Since the minister's rebuff, the village generally had ceased all advances; but they watched John McIntyre from a distance, with deep interest, not unmixed with fear. There was something in his whole conduct to arouse apprehension. Every evening at dusk he came stealing up the valley from the Drowned Lands, and every morning, in the gray dawn, he stole away again. Silent and morose, avoiding all contact with his fellow-men, he came and went with the darkness, until he seemed a creature of night and shadows. One or two of the more kindly souls of the village still made vain attempts to be friendly. Old Hughie Cameron visited the mill several evenings, and Silas Long carried his telescope down to the engine-room door, and strove to introduce the strange man to the joys of star-gazing. Even the minister, grieved at his former harshness, paid him a second visit. But all alike were repulsed. John McIntyre would accept kindness from no man, and one by one they were forced to leave him to himself. Some of the women, too, tried to pierce his reserve, with as little effect. The Longs lived near the mill-pond, and Mrs. Long had been in the habit of sending Jerry Coombs, the former watchman, a nightly lunch. So one evening she borrowed Davy Munn, and sent him down to the mill with a strawberry pie and a plate of cookies that would have tempted any living man. They were returned with dignified thanks, and Silas and his wife sat and exclaimed over the strange man's obstinacy, while Davy Munn and the eldest orphan despatched the despised viands. Mrs. Long told her story the next afternoon at Miss McQuarry's, where the village mothers had met to make a quilt for the Sawyer twins' bed. Every one agreed that John McIntyre certainly was a caution, and the hostess declared, with a sigh, that she was jist terrible feared he would bring retribution upon Sandy for his treatment of the minister.
Ella Anne Long remarked, between stitches, that his house was a sight to behold, and no mistake.
"Did you see into it with the spyglass?" inquired Mrs. Winters, from the other end of the quilt, glad to get a slap at the mischievous instrument.
"No, I didn't!" said Miss Long indignantly. "It was when Arabella and me were down there, pickin' strawberries in the old clearin'. You can ask Arabella, there, if you don't believe me."

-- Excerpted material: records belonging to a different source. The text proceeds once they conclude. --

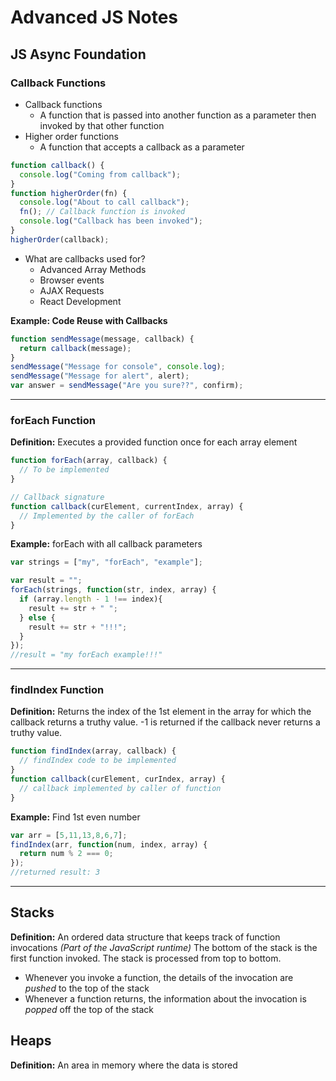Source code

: # Advanced JS Notes

## JS Async Foundation

### **Callback Functions**

* Callback functions
  * A function that is passed into another function as a parameter then invoked by that other function
* Higher order functions
  * A function that accepts a callback as a parameter
```js
function callback() {
  console.log("Coming from callback");
}
function higherOrder(fn) {
  console.log("About to call callback");
  fn(); // Callback function is invoked
  console.log("Callback has been invoked");
}
higherOrder(callback);
```

* What are callbacks used for?
  * Advanced Array Methods
  * Browser events
  * AJAX Requests
  * React Development

**Example: Code Reuse with Callbacks**
```js
function sendMessage(message, callback) {
  return callback(message);
}
sendMessage("Message for console", console.log);
sendMessage("Message for alert", alert);
var answer = sendMessage("Are you sure??", confirm);
```

---

### **forEach Function**

**Definition:** Executes a provided function once for each array element

```js
function forEach(array, callback) {
  // To be implemented
}

// Callback signature
function callback(curElement, currentIndex, array) {
  // Implemented by the caller of forEach
}
```

**Example:** forEach with all callback parameters

```js
var strings = ["my", "forEach", "example"];

var result = "";
forEach(strings, function(str, index, array) {  
  if (array.length - 1 !== index){
    result += str + " ";
  } else {
    result += str + "!!!";
  }
});
//result = "my forEach example!!!"
```

---

### **findIndex Function**

**Definition:** Returns the index of the 1st element in the array for which the callback returns a truthy value. -1 is returned if the callback never returns a truthy value.
```js
function findIndex(array, callback) {
  // findIndex code to be implemented
}
function callback(curElement, curIndex, array) {
  // callback implemented by caller of function
}
```

**Example:** Find 1st even number
```js
var arr = [5,11,13,8,6,7];
findIndex(arr, function(num, index, array) {
  return num % 2 === 0;
});
//returned result: 3
```

---

## Stacks

**Definition:** An ordered data structure that keeps track of function invocations *(Part of the JavaScript runtime)*
The bottom of the stack is the first function invoked. The stack is processed from top to bottom.

* Whenever you invoke a function, the details of the invocation are *pushed* to the top of the stack
* Whenever a function returns, the information about the invocation is *popped* off the top of the stack

## Heaps

**Definition:** An area in memory where the data is stored
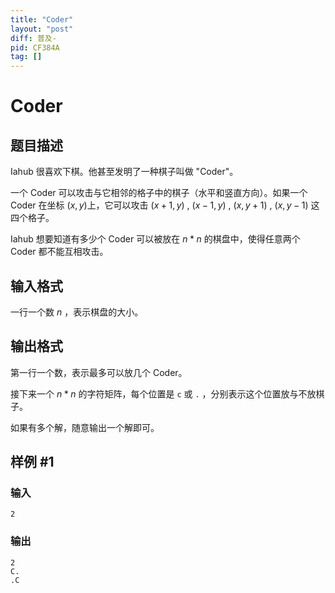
 ```yaml
---
title: "Coder"
layout: "post"
diff: 普及-
pid: CF384A
tag: []
---
```


# Coder

## 题目描述

Iahub 很喜欢下棋。他甚至发明了一种棋子叫做 "Coder"。

一个 Coder 可以攻击与它相邻的格子中的棋子（水平和竖直方向）。如果一个 Coder 在坐标 $(x,y)$上，它可以攻击 $(x+1,y)$ , $(x-1,y)$ , $(x,y+1)$ , $(x,y-1)$ 这四个格子。

Iahub 想要知道有多少个 Coder 可以被放在 $n*n$
 的棋盘中，使得任意两个 Coder 都不能互相攻击。

## 输入格式

一行一个数 $n$ ，表示棋盘的大小。

## 输出格式

第一行一个数，表示最多可以放几个 Coder。

接下来一个 $n*n$ 的字符矩阵，每个位置是 `c` 或 `.` ，分别表示这个位置放与不放棋子。

如果有多个解，随意输出一个解即可。

## 样例 #1

### 输入

```
2

```

### 输出

```
2
C.
.C

```

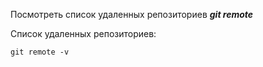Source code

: Посмотреть список удаленных репозиториев ***git remote***

Список удаленных репозиториев: 
```
git remote -v

```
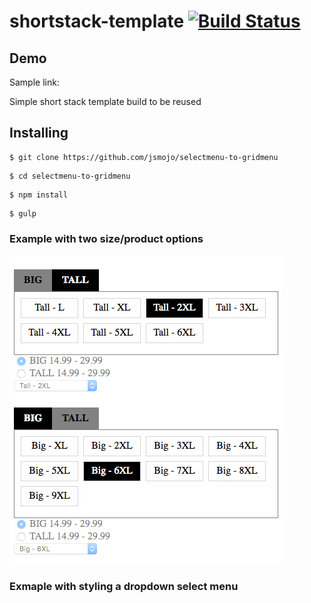 # shortstack-template   [![Build Status](https://travis-ci.org/jsmojo/selectmenu-to-gridmenu.svg?branch=master)](https://travis-ci.org/jsmojo/selectmenu-to-gridmenu)


## Demo
Sample link: 

Simple short stack template build to be reused

## Installing

```
$ git clone https://github.com/jsmojo/selectmenu-to-gridmenu
```

```
$ cd selectmenu-to-gridmenu
```

```
$ npm install 
```

```
$ gulp
```

### Example with two size/product options
![alt tag](https://github.com/jsmojo/selectmenu-to-gridmenu/blob/master/demo.jpg)


### Exmaple with styling a dropdown select menu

Miss Arabella, with an apologetic glance at her sister-in-law, corroborated the statement. They had seen inside the door that day quite by accident, and the place was a dreary sight: a broken-down old table, and only a piece of a log for a seat, and a heap of rags and straw in an old bunk for a bed.

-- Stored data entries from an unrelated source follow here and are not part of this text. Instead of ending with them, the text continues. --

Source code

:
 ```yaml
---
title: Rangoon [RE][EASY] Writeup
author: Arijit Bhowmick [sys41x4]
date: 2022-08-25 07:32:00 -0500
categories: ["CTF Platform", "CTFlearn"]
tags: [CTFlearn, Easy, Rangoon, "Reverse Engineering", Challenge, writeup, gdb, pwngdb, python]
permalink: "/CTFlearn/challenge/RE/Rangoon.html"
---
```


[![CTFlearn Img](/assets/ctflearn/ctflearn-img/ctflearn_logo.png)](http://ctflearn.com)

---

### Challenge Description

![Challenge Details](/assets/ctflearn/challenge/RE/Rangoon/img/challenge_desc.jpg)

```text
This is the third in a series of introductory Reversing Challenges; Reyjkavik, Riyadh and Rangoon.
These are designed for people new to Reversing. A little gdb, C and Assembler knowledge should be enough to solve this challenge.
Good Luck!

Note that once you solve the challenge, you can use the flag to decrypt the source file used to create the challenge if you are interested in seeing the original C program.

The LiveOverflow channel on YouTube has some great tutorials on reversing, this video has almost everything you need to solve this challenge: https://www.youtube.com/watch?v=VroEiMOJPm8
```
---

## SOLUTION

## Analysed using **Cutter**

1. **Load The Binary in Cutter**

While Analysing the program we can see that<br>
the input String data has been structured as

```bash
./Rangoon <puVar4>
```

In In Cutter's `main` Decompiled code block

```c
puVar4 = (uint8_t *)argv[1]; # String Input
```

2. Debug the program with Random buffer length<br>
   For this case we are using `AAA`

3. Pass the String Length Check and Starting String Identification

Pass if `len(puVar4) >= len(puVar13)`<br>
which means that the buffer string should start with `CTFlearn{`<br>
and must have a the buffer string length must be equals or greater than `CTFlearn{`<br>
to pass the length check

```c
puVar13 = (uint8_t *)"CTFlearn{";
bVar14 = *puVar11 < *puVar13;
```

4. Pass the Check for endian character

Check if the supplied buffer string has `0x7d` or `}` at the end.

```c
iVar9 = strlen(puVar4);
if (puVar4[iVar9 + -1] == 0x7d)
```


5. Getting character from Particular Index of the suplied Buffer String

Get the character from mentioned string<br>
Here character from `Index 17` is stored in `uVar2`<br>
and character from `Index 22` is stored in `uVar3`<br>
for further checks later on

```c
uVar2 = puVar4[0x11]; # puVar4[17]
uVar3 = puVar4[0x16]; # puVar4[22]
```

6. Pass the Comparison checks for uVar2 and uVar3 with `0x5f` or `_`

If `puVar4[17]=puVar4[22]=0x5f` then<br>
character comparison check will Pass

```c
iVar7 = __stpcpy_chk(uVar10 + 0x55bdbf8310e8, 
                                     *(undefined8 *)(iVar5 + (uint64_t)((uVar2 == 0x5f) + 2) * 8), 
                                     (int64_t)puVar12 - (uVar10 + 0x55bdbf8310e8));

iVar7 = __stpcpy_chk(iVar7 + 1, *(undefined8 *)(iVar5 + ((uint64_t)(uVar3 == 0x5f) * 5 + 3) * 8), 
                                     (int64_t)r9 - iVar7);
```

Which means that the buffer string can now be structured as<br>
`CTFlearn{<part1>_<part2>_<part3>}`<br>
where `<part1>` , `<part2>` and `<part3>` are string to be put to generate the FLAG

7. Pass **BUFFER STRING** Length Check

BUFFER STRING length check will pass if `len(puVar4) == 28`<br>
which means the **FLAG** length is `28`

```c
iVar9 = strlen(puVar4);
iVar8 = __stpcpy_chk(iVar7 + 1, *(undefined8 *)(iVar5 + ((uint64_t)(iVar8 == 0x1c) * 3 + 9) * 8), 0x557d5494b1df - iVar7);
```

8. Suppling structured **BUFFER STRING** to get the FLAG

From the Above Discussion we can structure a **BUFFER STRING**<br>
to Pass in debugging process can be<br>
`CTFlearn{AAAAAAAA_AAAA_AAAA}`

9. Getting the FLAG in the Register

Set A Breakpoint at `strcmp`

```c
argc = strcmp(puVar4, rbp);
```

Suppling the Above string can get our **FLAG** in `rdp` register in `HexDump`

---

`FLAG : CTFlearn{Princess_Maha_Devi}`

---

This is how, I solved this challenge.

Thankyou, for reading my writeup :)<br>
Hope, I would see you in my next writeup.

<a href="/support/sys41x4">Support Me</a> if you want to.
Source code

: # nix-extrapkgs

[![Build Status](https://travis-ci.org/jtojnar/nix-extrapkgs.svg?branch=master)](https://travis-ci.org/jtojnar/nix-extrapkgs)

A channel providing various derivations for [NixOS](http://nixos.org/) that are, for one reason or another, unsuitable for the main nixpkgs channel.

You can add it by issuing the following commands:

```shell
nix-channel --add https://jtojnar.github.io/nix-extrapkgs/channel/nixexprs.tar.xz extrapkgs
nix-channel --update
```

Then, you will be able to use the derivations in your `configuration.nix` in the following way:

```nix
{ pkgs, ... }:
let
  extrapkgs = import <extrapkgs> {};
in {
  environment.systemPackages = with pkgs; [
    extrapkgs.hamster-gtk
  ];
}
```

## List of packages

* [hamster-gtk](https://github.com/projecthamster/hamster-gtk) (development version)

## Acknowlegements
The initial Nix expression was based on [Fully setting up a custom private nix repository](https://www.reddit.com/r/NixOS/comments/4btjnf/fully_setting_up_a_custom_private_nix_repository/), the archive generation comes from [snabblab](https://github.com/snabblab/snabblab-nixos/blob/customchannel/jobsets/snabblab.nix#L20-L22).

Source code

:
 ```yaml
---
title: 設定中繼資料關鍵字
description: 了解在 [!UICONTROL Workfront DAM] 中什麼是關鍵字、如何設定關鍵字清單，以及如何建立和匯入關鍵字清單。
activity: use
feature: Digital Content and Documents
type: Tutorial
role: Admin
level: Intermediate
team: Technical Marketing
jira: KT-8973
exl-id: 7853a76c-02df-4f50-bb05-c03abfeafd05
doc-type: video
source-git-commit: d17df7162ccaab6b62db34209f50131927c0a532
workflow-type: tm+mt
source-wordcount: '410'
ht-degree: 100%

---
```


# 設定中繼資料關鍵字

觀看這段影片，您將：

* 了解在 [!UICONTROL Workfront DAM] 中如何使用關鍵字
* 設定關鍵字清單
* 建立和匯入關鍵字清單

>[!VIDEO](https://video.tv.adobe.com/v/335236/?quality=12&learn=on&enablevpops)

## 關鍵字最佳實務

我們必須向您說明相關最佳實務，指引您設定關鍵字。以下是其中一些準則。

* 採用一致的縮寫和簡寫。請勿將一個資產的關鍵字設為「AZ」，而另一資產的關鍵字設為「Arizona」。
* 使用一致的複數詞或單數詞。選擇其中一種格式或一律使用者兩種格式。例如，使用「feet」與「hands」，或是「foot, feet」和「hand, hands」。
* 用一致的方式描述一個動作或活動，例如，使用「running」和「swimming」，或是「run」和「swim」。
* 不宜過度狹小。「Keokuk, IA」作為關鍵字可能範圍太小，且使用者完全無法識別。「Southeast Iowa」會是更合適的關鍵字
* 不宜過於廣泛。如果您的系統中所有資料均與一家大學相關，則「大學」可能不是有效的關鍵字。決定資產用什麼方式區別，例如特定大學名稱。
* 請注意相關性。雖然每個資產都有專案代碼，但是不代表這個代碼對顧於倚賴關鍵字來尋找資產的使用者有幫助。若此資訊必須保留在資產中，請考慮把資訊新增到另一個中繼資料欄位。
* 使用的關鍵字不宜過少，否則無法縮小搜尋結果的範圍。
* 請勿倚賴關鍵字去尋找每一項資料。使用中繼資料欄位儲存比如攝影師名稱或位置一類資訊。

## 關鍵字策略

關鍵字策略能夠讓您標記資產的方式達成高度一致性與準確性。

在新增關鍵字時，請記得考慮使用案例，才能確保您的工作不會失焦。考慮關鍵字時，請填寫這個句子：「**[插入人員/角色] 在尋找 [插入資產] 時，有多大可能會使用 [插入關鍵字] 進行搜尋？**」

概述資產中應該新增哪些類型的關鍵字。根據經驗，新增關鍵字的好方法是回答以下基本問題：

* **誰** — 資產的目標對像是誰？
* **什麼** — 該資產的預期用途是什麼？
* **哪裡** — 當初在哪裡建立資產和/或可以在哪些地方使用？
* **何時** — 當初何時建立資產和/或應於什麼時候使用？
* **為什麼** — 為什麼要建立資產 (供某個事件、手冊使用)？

"Eh, poor man! poor buddy!" cried old lady Cameron pityingly. "An' him with such a fine Hielan' name, too!"
Mrs. Winters suggested that they make a raid upon the place some evening after he had left for the mill, and scrub and clean up. It was a disgrace to the village to have such conditions not a mile from your very door!
But old lady Cameron did not quite sanction such extreme measures. A man's home was his castle, her brother Hughie always said, and no one had any right to enter without his permission. So the quilting-bee ended in a great deal of talk, and John McIntyre's condition remained unbettered.
The Elmbrook Temperance League next took him up. Spectacle John Cross was president of the society, and was assured that it was drink that ailed John McIntyre. No one had ever seen him overcome with liquor, neither had he ever been known to go to Lakeview, where was the nearest point at which it could be obtained. But Spectacle John said you could never tell. He might run a private still in that old place away back in the swamp, and he just looked like the kind that could carry a gallon and yet walk steady. Spectacle John had met that sort often on his temperance campaigns.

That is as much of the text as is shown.